Этого человека Чекмай и Гаврила вывели из кабака. Был он простоволос, в одной рубахе, в портах столь изгвазданных, как будто ими Ивановскую площадь мыли, но – со стрелецкой берендейкой поперек груди. Ругался он гнилыми словами и даже князя Черкасского честил неудобь сказуемо.
– Как быть? – спросил Гаврила.
– Как, как… Идем к реке.
На берегу кипела жизнь – солнечный день выманил туда ребятишек, отважно шлепавших босиком по узкой полоске мелководья, и баб-мовниц с корзинами белья.
Чекмай разжился у толстой портомои ведром и вылил холодную воду на голову своей находке, при этом Гаврила держал Бусурмана в согбенном положении – чтобы его одежку не замочить.
Павлик заорал благим матом, но в голове у него явственно просветлело.
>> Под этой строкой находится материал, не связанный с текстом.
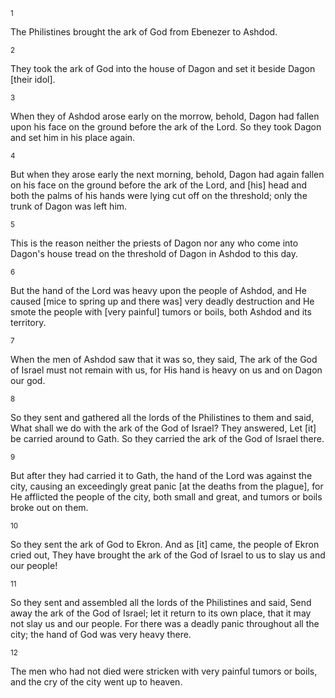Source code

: <sup>1</sup> 

The Philistines brought the ark of God from Ebenezer to Ashdod. 

<sup>2</sup> 

They took the ark of God into the house of Dagon and set it beside Dagon [their idol]. 

<sup>3</sup> 

When they of Ashdod arose early on the morrow, behold, Dagon had fallen upon his face on the ground before the ark of the Lord. So they took Dagon and set him in his place again. 

<sup>4</sup> 

But when they arose early the next morning, behold, Dagon had again fallen on his face on the ground before the ark of the Lord, and [his] head and both the palms of his hands were lying cut off on the threshold; only the trunk of Dagon was left him. 

<sup>5</sup> 

This is the reason neither the priests of Dagon nor any who come into Dagon's house tread on the threshold of Dagon in Ashdod to this day. 

<sup>6</sup> 

But the hand of the Lord was heavy upon the people of Ashdod, and He caused [mice to spring up and there was] very deadly destruction and He smote the people with [very painful] tumors or boils, both Ashdod and its territory. 

<sup>7</sup> 

When the men of Ashdod saw that it was so, they said, The ark of the God of Israel must not remain with us, for His hand is heavy on us and on Dagon our god. 

<sup>8</sup> 

So they sent and gathered all the lords of the Philistines to them and said, What shall we do with the ark of the God of Israel? They answered, Let [it] be carried around to Gath. So they carried the ark of the God of Israel there. 

<sup>9</sup> 

But after they had carried it to Gath, the hand of the Lord was against the city, causing an exceedingly great panic [at the deaths from the plague], for He afflicted the people of the city, both small and great, and tumors or boils broke out on them. 

<sup>10</sup> 

So they sent the ark of God to Ekron. And as [it] came, the people of Ekron cried out, They have brought the ark of the God of Israel to us to slay us and our people! 

<sup>11</sup> 

So they sent and assembled all the lords of the Philistines and said, Send away the ark of the God of Israel; let it return to its own place, that it may not slay us and our people. For there was a deadly panic throughout all the city; the hand of God was very heavy there. 

<sup>12</sup> 

The men who had not died were stricken with very painful tumors or boils, and the cry of the city went up to heaven.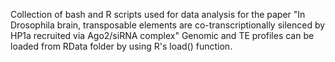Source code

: Collection of bash and R scripts used for data analysis for the paper "In Drosophila brain, transposable elements are co-transcriptionally silenced by HP1a recruited via Ago2/siRNA complex"
Genomic and TE profiles can be loaded from RData folder by using R's load() function.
Он сорвал в себя рубаху вместе с берендейкой, яростно растер голову и шею, мгновение подумал – и швырнул рубаху в реку. Тут же задравшая подол и забежавшая по колено в воду баба подхватила ее, вытащила и пошлепала прочь от безумца.
– Не отдаст, зубами вцепится, а не отдаст, – заметил Гаврила.
– Ну и леший с ней, – сказал Павлик. – Не буду бегать за всякой дурой!
И лихо подбоченился.
– Ежели вся наша добыча будет такова… – Чекмай не завершил мысль, но Гаврила его понял.
– Дядька Чекмай, он так – не от хорошей жизни.
– Дурак нам не надобен.
Думая, какое тут можно принять решение, Чекмай глядел на реку. По реке тащилась большая плоскодонка, груженая белым камнем так, что вода достигала самого края бортов; камень везли для строительства богатой усадьбы. Это был последний за весну груз такого рода – местные крестьяне трудились в штольнях зимой, до начала полевых работ, и все, что было выработано, уже попало в руки каменщикам, строящим новую Москву.
Павлик Бусурман вздыхал, охал и мотал головой – да так, что водяная россыпь летела во все стороны, а вороные кудри становились дыбом и трепыхались.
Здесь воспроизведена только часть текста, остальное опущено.